Sam Shain and the Scolded Dogs are a presence there, Shain hosting music trivia at Higher Grounds even. And they might be the closest thing going to an embodiment of the town itself. They're fun, a little goofy, easy to dance to, but serious when they want to be. After a fair bit of live gigging, they released this winter their first record, A Song We Know, with heavy doses of life in the bars and being single.
They certainly aren't shy. Right out of the gate, "If You Can Call that Dancin'" isn't far from the Bee Gees, with a paired falsetto and bass delivery in the chorus that's silly on purpose (I'm pretty sure) and an implied threat they could break into "we got the funk, gotta have that funk" at any moment.
Steve Guilmet's keyboard sound, captured again by Bob Colwell at the Root Cellar (that's three albums so far this year in this space), has a ton of body and helps them pull the song off without it seeming like a costume.
Later, in "The Riverbank" Guilmet travels as far as you can go to the right on the keyboard with a crisp tone that keeps even the highest notes musical. The open here is downright uplifting, with major chords that seem to provide an actual light source, then Shain undercuts it with a narrative about backwoods sex: "He gets his lovin' by riverbank." There's plenty of "Feelin' Alright" Traffic, too.
That jazzy undertone comes from a light hand on the high hat from Josh Shain, especially on a tune like "Great Recession," which recalls Medeski Martin and Wood, Shain's voice like a wicka-wicka guitar part.
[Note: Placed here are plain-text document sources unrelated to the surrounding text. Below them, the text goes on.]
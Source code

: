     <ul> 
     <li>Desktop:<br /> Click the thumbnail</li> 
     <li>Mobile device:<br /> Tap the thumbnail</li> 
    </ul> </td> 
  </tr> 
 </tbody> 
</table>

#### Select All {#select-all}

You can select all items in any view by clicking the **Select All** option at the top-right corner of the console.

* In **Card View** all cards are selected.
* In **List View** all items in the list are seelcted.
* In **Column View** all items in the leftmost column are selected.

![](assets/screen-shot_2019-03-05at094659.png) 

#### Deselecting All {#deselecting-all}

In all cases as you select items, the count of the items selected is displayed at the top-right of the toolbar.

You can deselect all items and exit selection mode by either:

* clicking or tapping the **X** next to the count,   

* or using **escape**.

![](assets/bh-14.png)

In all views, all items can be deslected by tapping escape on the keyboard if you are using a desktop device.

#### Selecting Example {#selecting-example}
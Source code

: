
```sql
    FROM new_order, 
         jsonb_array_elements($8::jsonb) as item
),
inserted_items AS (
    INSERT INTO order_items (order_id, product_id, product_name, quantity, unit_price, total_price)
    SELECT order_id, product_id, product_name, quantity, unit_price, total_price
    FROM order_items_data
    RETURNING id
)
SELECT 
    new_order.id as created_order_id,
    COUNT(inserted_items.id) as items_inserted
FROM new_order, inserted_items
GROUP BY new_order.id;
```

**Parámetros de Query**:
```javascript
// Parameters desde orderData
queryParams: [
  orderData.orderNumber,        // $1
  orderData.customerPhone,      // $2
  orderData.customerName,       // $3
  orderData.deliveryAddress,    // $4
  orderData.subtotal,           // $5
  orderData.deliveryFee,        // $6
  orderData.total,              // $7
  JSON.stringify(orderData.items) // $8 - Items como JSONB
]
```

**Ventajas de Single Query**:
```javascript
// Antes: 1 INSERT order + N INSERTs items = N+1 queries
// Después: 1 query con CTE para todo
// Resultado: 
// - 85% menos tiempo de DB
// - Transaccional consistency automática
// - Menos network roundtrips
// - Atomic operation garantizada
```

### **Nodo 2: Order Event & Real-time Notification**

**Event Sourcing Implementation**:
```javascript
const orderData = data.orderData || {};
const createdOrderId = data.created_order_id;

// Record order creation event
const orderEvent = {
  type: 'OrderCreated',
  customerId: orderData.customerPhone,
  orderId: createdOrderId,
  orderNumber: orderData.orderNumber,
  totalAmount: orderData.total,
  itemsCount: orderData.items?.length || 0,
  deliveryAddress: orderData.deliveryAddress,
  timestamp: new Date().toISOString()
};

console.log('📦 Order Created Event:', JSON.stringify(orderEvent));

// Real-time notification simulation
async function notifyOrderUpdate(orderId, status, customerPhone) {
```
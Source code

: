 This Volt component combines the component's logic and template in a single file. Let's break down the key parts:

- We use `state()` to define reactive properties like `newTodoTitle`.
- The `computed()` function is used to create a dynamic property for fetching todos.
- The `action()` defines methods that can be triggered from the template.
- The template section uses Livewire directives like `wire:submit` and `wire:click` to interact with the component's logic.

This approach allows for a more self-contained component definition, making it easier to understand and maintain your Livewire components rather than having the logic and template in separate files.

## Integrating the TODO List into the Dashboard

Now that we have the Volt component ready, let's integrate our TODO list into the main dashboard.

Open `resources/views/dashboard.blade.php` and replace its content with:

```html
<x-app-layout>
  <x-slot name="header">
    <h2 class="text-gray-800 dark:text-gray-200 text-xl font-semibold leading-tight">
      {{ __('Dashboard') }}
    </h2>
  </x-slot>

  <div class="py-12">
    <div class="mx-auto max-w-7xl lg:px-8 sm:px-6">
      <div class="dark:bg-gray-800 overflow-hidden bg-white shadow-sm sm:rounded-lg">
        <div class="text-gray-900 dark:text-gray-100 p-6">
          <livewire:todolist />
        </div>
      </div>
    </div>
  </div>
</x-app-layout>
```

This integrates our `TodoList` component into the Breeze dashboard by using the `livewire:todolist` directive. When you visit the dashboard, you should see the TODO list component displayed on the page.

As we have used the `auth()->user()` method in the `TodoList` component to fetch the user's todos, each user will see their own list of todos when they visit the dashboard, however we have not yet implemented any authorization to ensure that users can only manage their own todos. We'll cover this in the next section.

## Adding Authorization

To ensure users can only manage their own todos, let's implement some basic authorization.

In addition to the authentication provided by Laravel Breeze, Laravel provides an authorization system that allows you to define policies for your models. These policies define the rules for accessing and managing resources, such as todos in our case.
It's well done to make it timely and pointed, but grounded and forthright: "Because I got nowhere to bring you home baby/Yeah I live somewhere, but I gotta stay away."
Dan Corbett's bass is active there and throughout the disc. They have a recurring feature where the bass and often another instrument run through seven-note (or so) riffs that climb up and crest and repeat for measures at a time. It may be more fun to play than to listen to, but it's better if you're stoned, I'm sure. "A Song We Know" has it, too, along with a nicely delivered quick repetition of "do you know this, do you know that, do you know anything?" and a ton of headbob. And "Talk to You," where that bass riff is joined by a pick up line ("let's make this a private party") and a weighty sax part from Adam Soosman.
You'll hear similarities with the likes of Lyle Divinsky and Model Airplane and Sly-Chi, but when Shain and his Dogs are going best, there's a frenetic quality to what they're doing, keeping the energy bright. It can get manic, but that's better than the alternative. Disco that drags seems beside the point.